§ Your instructions
Look through the records below for the line with "### Social Media". Return that line and each one after it up to and including the line with "- *Steam*: [Rice", exactly.

--- Source material Enclosed Below ---

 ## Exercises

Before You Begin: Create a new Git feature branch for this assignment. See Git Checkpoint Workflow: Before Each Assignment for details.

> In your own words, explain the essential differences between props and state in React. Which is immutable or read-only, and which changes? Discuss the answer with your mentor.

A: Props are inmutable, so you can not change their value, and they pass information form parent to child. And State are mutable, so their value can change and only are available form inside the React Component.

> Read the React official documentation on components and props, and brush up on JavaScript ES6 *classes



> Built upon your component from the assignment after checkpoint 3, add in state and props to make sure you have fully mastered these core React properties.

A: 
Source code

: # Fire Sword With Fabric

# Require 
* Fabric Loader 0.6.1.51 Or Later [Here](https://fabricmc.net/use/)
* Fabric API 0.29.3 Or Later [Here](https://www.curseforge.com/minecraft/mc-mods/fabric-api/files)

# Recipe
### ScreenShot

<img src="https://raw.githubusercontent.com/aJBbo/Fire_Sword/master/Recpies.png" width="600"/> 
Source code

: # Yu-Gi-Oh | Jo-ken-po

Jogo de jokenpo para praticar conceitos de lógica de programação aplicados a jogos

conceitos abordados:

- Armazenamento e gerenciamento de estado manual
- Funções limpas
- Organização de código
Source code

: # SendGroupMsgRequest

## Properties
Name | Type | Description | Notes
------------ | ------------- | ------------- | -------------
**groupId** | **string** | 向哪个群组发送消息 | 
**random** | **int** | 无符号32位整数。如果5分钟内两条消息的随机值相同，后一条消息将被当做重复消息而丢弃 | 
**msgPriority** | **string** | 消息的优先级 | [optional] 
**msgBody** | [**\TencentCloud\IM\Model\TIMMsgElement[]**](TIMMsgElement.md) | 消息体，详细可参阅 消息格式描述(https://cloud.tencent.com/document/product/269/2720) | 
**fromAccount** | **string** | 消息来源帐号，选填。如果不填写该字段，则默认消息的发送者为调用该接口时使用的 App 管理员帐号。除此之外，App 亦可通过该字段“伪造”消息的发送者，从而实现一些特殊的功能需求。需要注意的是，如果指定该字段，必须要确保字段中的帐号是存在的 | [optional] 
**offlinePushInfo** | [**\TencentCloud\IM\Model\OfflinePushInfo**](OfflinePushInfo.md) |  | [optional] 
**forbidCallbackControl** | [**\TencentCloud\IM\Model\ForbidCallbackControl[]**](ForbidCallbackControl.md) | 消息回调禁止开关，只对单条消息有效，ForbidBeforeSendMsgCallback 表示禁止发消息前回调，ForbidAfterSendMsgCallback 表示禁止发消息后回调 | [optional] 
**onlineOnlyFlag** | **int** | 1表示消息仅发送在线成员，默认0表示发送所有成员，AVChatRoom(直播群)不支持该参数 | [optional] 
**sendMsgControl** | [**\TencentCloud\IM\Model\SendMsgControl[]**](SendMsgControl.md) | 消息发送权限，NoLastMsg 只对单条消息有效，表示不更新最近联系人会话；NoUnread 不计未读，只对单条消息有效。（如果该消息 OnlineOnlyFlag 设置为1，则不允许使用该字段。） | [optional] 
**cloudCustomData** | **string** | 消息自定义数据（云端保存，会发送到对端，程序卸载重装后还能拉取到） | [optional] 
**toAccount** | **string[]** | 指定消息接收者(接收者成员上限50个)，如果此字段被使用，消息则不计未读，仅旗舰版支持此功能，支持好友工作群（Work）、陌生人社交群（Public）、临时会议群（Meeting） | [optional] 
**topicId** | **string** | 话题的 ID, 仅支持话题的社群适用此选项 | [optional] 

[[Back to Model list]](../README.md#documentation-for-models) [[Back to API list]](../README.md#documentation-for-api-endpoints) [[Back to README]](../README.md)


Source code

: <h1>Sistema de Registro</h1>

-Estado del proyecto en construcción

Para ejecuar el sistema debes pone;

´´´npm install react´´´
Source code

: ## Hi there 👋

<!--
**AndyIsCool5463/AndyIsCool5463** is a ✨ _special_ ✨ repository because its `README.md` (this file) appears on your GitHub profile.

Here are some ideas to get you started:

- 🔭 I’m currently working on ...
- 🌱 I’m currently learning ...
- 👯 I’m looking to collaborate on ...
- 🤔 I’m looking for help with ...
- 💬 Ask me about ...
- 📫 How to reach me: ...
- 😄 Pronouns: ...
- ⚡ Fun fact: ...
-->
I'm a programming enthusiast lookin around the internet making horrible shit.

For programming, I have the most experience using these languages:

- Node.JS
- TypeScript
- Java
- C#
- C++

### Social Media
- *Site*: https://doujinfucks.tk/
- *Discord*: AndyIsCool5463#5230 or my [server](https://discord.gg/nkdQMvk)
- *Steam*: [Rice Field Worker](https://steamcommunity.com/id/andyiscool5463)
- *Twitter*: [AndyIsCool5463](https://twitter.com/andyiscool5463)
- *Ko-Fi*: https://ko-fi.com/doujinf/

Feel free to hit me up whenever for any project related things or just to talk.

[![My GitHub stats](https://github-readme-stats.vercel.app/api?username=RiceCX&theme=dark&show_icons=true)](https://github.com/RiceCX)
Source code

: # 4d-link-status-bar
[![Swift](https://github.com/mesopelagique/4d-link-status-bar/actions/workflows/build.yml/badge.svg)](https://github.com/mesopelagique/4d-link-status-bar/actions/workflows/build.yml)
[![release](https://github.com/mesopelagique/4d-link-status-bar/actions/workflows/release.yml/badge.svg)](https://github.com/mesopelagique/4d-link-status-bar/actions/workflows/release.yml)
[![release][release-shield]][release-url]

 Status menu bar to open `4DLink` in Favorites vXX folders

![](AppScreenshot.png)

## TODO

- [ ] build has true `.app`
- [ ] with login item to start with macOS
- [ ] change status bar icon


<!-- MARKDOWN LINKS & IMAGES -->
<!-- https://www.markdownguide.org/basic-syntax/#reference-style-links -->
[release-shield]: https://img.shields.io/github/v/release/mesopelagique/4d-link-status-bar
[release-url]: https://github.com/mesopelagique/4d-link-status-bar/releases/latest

--- End of Enclosed Source material ---

§ Written response
### Social Media
- *Site*: https://doujinfucks.tk/
- *Discord*: AndyIsCool5463#5230 or my [server](https://discord.gg/nkdQMvk)
- *Steam*: [Rice Field Worker](https://steamcommunity.com/id/andyiscool5463)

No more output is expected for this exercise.